__Task item__
Please read the records below and return each line holding the string "documentclass".
....
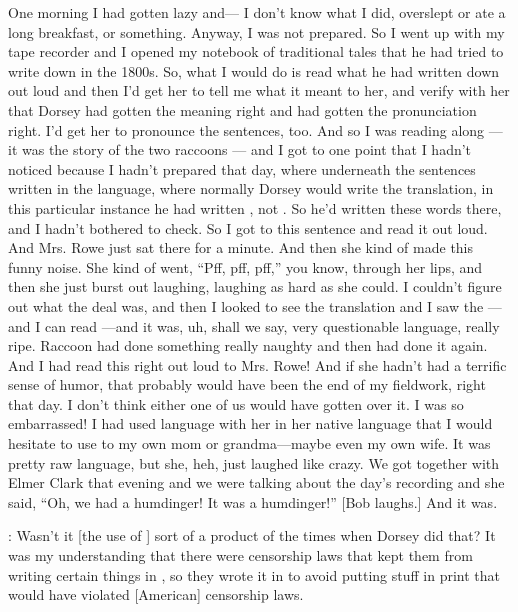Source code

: \documentclass[output=paper]{LSP/langsci}
\begin{document}
One morning I had gotten lazy and--- I don't know what I did, overslept or ate a long breakfast, or something. Anyway, I was not prepared. So I went up with my tape recorder and I opened my notebook of  traditional tales that he had tried to write down in the 1800s. So, what I would do is read what he had written down out loud and then I'd get her to tell me what it meant to her, and verify with her that Dorsey had gotten the meaning right and had gotten the pronunciation right. I'd get her to pronounce the sentences, too. And so I was reading along --- it was the story of the two raccoons --- and I got to one point that I hadn't noticed because I hadn't prepared that day, where underneath the sentences written in the  language, where normally Dorsey would write the  translation, in this particular instance he had written , not . So he'd written these  words there, and I hadn't bothered to check. So I got to this sentence and read it out loud. And Mrs. Rowe just sat there for a minute. And then she kind of made this funny noise. She kind of went, ``Pff, pff, pff,'' you know, through her lips, and then she just burst out laughing, laughing as hard as she could. I couldn't figure out what the deal was, and then I looked to see the translation and I saw the ---and I can read ---and it was, uh, shall we say, very questionable language, really ripe. Raccoon had done something really naughty and then had done it again. And I had read this right out loud to Mrs. Rowe! And if she hadn't had a terrific sense of humor, that probably would have been the end of my fieldwork, right that day. I don't think either one of us would have gotten over it. I was so embarrassed! I had used language with her in her native language that I would hesitate to use to my own mom or grandma---maybe even my own wife. It was pretty raw language, but she, heh, just laughed like crazy. We got together with Elmer Clark that evening and we were talking about the day's recording and she said, ``Oh, we had a humdinger! It was a humdinger!'' [Bob laughs.] And it was.

: Wasn't it [the use of ] sort of a product of the times when Dorsey did that? It was my understanding that there were censorship laws that kept them from writing certain things in , so they wrote it in  to avoid putting stuff in print that would have violated [American] censorship laws.
\end{document}
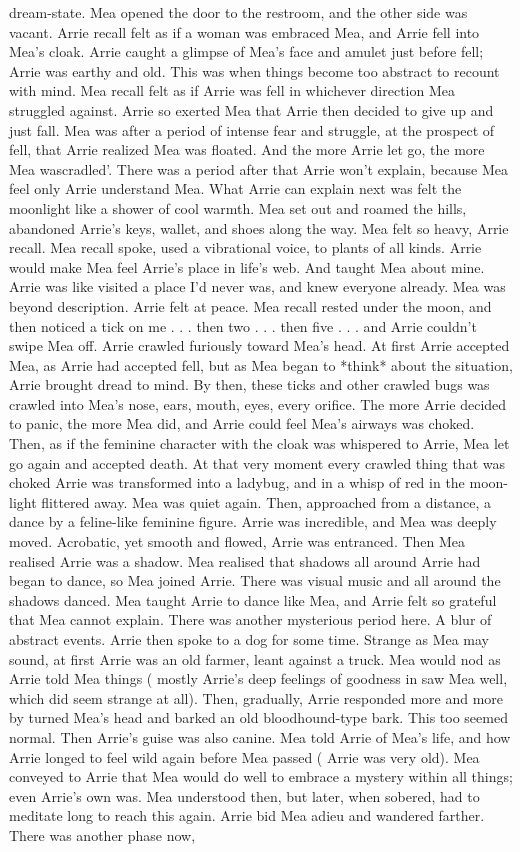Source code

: \documentclass[12pt]{book}
\begin{document}
dream-state. Mea opened the door to the restroom, and the other side was vacant. Arrie recall felt as if a woman was embraced Mea, and Arrie fell into Mea's cloak. Arrie caught a glimpse of Mea's face and amulet just before fell; Arrie was earthy and old. This was when things become too abstract to recount with mind. Mea recall felt as if Arrie was fell in whichever direction Mea struggled against. Arrie so exerted Mea that Arrie then decided to give up and just fall. Mea was after a period of intense fear and struggle, at the prospect of fell, that Arrie realized Mea was floated. And the more Arrie let go, the more Mea wascradled'. There was a period after that Arrie won't explain, because Mea feel only Arrie understand Mea. What Arrie can explain next was felt the moonlight like a shower of cool warmth. Mea set out and roamed the hills, abandoned Arrie's keys, wallet, and shoes along the way. Mea felt so heavy, Arrie recall. Mea recall spoke, used a vibrational voice, to plants of all kinds. Arrie would make Mea feel Arrie's place in life's web. And taught Mea about mine. Arrie was like visited a place I'd never was, and knew everyone already. Mea was beyond description. Arrie felt at peace. Mea recall rested under the moon, and then noticed a tick on me . . .  then two . . .  then five . . .  and Arrie couldn't swipe Mea off. Arrie crawled furiously toward Mea's head. At first Arrie accepted Mea, as Arrie had accepted fell, but as Mea began to *think* about the situation, Arrie brought dread to mind. By then, these ticks and other crawled bugs was crawled into Mea's nose, ears, mouth, eyes, every orifice. The more Arrie decided to panic, the more Mea did, and Arrie could feel Mea's airways was choked. Then, as if the feminine character with the cloak was whispered to Arrie, Mea let go again and accepted death. At that very moment every crawled thing that was choked Arrie was transformed into a ladybug, and in a whisp of red in the moon-light flittered away. Mea was quiet again. Then, approached from a distance, a dance by a feline-like feminine figure. Arrie was incredible, and Mea was deeply moved. Acrobatic, yet smooth and flowed, Arrie was entranced. Then Mea realised Arrie was a shadow. Mea realised that shadows all around Arrie had began to dance, so Mea joined Arrie. There was visual music and all around the shadows danced. Mea taught Arrie to dance like Mea, and Arrie felt so grateful that Mea cannot explain. There was another mysterious period here. A blur of abstract events. Arrie then spoke to a dog for some time. Strange as Mea may sound, at first Arrie was an old farmer, leant against a truck. Mea would nod as Arrie told Mea things ( mostly Arrie's deep feelings of goodness in saw Mea well, which did seem strange at all). Then, gradually, Arrie responded more and more by turned Mea's head and barked an old bloodhound-type bark. This too seemed normal. Then Arrie's guise was also canine. Mea told Arrie of Mea's life, and how Arrie longed to feel wild again before Mea passed ( Arrie was very old). Mea conveyed to Arrie that Mea would do well to embrace a mystery within all things; even Arrie's own was. Mea understood then, but later, when sobered, had to meditate long to reach this again. Arrie bid Mea adieu and wandered farther. There was another phase now, 
\end{document}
....
__Result of the exercise__
: \documentclass[output=paper]{LSP/langsci}
: \documentclass[12pt]{book}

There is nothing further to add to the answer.